Collected data
######

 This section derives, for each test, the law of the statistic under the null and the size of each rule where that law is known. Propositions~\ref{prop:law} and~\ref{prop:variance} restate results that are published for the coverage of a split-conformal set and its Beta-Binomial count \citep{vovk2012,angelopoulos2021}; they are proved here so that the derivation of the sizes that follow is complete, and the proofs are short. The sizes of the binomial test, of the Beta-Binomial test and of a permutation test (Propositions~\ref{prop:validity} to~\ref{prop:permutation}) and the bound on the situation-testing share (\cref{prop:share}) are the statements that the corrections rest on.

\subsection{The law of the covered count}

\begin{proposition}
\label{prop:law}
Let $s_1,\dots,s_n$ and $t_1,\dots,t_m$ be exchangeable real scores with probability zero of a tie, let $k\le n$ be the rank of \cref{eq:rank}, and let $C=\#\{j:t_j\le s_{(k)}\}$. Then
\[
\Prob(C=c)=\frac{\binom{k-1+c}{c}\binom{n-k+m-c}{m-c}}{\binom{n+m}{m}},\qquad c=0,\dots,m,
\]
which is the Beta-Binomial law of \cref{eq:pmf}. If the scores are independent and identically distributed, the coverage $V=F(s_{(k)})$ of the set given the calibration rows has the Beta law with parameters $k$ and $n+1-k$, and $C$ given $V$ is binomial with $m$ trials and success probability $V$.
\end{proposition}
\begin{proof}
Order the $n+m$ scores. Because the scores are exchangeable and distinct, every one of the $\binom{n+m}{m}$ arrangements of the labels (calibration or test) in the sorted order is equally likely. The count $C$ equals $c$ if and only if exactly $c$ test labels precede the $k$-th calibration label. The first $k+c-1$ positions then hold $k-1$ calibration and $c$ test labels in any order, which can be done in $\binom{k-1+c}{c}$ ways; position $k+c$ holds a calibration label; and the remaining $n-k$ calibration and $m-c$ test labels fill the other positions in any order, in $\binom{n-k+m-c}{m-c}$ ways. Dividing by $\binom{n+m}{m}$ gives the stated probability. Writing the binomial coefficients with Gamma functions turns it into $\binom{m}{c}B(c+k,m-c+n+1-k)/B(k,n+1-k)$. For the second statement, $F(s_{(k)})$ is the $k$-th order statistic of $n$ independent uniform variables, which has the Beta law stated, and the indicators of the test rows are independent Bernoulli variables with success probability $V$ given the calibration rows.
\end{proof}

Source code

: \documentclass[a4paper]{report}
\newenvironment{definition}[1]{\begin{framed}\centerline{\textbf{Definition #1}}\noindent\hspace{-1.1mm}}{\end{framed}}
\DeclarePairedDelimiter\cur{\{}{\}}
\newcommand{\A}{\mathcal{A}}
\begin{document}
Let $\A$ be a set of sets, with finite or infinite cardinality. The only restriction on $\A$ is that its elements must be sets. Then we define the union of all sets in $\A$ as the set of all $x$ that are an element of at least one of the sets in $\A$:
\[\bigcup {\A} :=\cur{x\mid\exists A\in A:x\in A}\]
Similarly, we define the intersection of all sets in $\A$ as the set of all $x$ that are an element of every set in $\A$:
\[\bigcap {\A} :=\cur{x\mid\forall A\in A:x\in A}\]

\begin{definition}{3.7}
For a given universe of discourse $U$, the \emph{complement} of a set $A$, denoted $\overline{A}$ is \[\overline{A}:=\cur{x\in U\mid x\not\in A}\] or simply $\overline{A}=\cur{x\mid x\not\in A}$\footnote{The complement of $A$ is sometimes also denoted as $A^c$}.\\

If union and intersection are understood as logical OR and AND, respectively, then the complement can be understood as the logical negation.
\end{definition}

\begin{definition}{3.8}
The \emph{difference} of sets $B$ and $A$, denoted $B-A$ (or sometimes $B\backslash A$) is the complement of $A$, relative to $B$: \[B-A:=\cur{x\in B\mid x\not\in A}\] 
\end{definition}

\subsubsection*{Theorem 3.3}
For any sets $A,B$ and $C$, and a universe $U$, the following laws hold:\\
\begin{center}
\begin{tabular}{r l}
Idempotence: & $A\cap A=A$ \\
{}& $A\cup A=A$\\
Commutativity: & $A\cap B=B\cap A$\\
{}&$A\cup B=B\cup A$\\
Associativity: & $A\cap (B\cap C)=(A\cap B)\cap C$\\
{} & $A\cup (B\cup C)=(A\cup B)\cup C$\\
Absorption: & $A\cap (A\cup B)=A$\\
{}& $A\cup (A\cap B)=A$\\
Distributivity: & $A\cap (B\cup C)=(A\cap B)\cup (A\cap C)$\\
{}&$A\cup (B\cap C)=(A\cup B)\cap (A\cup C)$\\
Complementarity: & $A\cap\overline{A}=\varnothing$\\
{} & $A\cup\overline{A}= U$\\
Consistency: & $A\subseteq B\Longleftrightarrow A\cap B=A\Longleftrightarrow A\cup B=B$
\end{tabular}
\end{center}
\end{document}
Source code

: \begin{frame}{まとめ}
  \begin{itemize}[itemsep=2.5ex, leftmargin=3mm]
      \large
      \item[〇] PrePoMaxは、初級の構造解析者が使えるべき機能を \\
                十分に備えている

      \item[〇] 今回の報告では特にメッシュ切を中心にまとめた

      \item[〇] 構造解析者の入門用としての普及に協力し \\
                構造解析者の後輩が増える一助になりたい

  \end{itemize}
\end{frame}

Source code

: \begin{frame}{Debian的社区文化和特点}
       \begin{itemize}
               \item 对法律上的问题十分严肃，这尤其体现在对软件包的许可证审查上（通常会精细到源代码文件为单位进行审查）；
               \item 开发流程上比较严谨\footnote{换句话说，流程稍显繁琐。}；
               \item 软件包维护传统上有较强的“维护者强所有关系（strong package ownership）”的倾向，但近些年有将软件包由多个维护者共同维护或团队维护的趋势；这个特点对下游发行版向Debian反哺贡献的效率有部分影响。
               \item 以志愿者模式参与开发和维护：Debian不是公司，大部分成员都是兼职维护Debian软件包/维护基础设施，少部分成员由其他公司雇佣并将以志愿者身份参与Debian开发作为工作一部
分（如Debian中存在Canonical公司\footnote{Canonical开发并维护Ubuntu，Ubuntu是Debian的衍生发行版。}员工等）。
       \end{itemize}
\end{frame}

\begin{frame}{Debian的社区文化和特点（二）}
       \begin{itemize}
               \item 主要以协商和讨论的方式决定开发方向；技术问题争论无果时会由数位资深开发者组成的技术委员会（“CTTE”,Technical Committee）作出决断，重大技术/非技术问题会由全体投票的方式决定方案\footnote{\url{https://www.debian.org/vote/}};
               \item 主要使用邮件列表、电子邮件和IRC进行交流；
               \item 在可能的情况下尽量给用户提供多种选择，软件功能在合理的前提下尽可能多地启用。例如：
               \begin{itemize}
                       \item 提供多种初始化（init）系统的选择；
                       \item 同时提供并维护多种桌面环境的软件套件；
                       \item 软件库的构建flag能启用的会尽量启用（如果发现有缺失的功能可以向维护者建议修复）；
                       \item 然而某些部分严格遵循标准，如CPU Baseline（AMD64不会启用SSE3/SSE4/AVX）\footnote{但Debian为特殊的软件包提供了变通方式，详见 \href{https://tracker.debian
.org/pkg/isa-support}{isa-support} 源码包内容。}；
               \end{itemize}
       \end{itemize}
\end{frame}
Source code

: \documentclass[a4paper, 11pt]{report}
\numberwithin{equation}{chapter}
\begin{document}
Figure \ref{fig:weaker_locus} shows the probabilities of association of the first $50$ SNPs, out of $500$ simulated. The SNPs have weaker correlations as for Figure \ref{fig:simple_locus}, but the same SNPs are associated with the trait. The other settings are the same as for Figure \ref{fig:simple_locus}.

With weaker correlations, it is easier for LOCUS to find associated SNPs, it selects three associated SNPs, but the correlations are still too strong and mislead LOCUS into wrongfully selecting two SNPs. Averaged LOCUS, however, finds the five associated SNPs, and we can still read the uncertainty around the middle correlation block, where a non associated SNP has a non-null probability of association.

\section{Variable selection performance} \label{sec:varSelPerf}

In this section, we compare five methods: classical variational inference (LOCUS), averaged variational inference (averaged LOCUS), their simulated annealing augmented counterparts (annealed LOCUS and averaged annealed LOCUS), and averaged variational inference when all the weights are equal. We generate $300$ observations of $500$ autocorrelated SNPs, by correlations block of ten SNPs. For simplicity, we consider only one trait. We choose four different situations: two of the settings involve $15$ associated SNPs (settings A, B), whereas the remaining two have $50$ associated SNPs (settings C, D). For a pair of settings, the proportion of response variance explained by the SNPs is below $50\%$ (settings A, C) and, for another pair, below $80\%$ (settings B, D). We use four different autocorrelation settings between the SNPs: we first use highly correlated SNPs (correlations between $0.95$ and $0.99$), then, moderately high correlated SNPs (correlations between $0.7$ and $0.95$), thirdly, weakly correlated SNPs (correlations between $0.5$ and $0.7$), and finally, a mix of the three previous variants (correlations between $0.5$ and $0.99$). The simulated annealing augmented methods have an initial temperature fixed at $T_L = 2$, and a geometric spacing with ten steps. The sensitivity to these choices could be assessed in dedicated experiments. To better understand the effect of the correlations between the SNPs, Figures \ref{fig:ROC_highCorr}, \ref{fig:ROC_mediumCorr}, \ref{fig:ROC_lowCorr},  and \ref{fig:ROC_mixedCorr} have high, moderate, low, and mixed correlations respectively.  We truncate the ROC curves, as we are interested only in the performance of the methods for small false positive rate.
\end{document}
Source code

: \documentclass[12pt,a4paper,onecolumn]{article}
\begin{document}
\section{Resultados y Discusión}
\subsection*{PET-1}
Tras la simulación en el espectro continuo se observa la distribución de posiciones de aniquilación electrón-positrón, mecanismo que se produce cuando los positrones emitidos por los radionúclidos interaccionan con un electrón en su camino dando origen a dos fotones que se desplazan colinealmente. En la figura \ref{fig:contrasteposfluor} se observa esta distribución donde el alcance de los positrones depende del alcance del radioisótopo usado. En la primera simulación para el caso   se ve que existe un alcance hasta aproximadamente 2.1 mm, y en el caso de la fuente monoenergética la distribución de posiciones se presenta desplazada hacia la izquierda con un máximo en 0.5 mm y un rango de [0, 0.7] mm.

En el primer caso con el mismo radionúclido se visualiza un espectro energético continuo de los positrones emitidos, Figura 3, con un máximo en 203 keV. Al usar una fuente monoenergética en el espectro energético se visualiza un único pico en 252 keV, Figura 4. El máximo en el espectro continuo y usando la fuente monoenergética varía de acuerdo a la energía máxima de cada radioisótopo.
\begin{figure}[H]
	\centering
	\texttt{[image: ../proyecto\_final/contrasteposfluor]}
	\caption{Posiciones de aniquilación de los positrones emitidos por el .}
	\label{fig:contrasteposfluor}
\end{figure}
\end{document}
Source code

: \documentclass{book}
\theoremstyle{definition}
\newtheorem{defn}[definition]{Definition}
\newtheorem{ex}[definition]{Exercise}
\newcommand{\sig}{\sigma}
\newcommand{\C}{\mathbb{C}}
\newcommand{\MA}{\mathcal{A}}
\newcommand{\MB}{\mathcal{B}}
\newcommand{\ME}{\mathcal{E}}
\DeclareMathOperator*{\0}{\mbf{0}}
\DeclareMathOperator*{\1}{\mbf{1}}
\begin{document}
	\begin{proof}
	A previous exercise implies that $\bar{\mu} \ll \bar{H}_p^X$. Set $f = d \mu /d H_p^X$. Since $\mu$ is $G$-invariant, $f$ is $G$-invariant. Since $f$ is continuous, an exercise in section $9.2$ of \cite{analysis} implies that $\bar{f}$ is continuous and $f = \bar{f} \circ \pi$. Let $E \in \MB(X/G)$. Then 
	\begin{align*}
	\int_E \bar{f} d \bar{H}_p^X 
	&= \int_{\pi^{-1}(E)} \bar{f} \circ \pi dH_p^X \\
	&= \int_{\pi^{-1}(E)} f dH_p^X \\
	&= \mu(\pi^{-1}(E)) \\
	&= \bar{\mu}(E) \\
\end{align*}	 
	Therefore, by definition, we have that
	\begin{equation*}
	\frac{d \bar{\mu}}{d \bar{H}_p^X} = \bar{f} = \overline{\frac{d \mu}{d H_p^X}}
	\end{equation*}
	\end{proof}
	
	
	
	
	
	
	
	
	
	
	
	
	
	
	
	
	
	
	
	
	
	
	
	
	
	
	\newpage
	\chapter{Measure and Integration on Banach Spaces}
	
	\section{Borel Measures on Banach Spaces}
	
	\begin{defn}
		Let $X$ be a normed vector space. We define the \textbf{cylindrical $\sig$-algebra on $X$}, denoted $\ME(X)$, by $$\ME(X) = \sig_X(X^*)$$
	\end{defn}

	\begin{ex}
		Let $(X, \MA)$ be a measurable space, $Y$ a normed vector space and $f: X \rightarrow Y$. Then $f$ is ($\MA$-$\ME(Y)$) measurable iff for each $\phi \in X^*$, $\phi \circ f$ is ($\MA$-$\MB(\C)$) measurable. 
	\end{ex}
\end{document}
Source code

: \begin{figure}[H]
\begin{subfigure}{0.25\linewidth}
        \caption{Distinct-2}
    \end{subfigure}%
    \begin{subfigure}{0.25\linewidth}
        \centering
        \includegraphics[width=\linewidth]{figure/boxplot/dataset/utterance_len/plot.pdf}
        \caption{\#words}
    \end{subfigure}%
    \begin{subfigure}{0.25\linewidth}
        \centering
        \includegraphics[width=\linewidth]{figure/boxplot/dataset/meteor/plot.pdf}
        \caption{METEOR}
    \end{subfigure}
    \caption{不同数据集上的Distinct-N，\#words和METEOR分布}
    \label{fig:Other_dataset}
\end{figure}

######

WORK REQUEST
Go line by line through the data, copying each one that contains the word "newtheorem".

TASK SOLUTION
\newtheorem{defn}[definition]{Definition}
\newtheorem{ex}[definition]{Exercise}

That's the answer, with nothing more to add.